Mental Health and Students: A Working Solution?
The Sydney University Law Society recently hosted a panel-based discussion forum on the topic of how mental health issues amongst students, and law students in particular, may be addressed. Mental Health and Students: A Working Solution? was a funny, frank, frightening and fruitful discussion on the mental health issues faced by students from all faculties.
The panellists included Wenee Yap, founder of Survive Law and academic with UTS:Law; Heidi Fairhall, the President of NSW Young Lawyers; Kathryn Millist-Spendlove, barrister for Sir James Martin Chambers and member of the executive council with NSW Young Lawyers; and Sebastian Robertson, founder and CEO of the Batyr Foundation, and recipient of Sydney’s Social Entrepreneur of the Year 2011 by the School for Social Entrepreneurs.
The attendance was indicative of how important the issue is for many students, and the room was full of attentive faces nodding with almost every point that was made by the panellists.
The forum started off by discussing a very self-reflective question: is talking about it part of the solution? Wenee noted that for most law students, admitting failure is a silent taboo, with most high-achieving students believing they had no right to feel overwhelmed. Forums discussing mental health issues were recognised as a positive step, and one audience member commented that not even 10 years would this issue have been so openly discussed at law schools.

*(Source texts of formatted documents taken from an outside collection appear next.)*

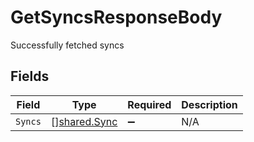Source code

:# GetSyncsResponseBody

Successfully fetched syncs


## Fields

| Field                                        | Type                                         | Required                                     | Description                                  |
| -------------------------------------------- | -------------------------------------------- | -------------------------------------------- | -------------------------------------------- |
| `Syncs`                                      | [][shared.Sync](../../models/shared/sync.md) | :heavy_minus_sign:                           | N/A                                          |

The notion of appreciation was also raised. “With most other high-pressure professions, you get appreciated for the hard work that you do,” Kathryn said. “If you’re an accountant, and you make money for your client, your work is appreciated! If you’re a doctor, and you save somebody’s life, your work is most certainly appreciated! With lawyers though, even when you win, your client has to pay your costs which are usually ridiculous, and they’re a little less inclined to appreciate the work you’ve done!”

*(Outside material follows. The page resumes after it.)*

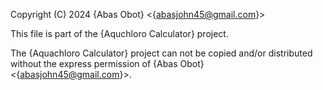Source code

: Copyright (C) 2024 {Abas Obot} <{abasjohn45@gmail.com}>

This file is part of the {Aquchloro Calculator} project.

The {Aquachloro Calculator} project can not be copied and/or distributed without the express
permission of {Abas Obot} <{abasjohn45@gmail.com}>.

Conversation then turned to whether there is anything inherent in the study of law in particular that has led to the staggering rates of depression in its students. Sebastian gave most law students in the room a reality check: he said he recognised the stress that the workload involved, but noted that medical students, economics students, commerce students and so on all deal with the same high level of stress in their studies, and that all students need to be realistic about the workload that will be involved in their degrees.
The role that alcohol plays was also raised. As the discussion wrapped up and the panellists were thanked for their contribution by gifts of wine, Heidi held up her bottle to the audience, stating “This is most certainly not the solution!”
The forum highlighted that students should never feel like they are the only ones facing these issues, and that they should not shy away from discussing their problems. More than ever before, law faculties and student groups recognise their responsibility to speak out about and work to address the issue of depression.
If you ever feel depressed, please seek help, and don’t ever feel afraid to talk about it. There is no shortage of wonderful organisations whose sole purpose is to assist people experiencing problems like stress, anxiety and depression. We recommend the Tristan Jepson Memorial Foundation, the Black Dog Institute, and Beyond Blue. Or if you’re on campus, all universities provide counselling services for students.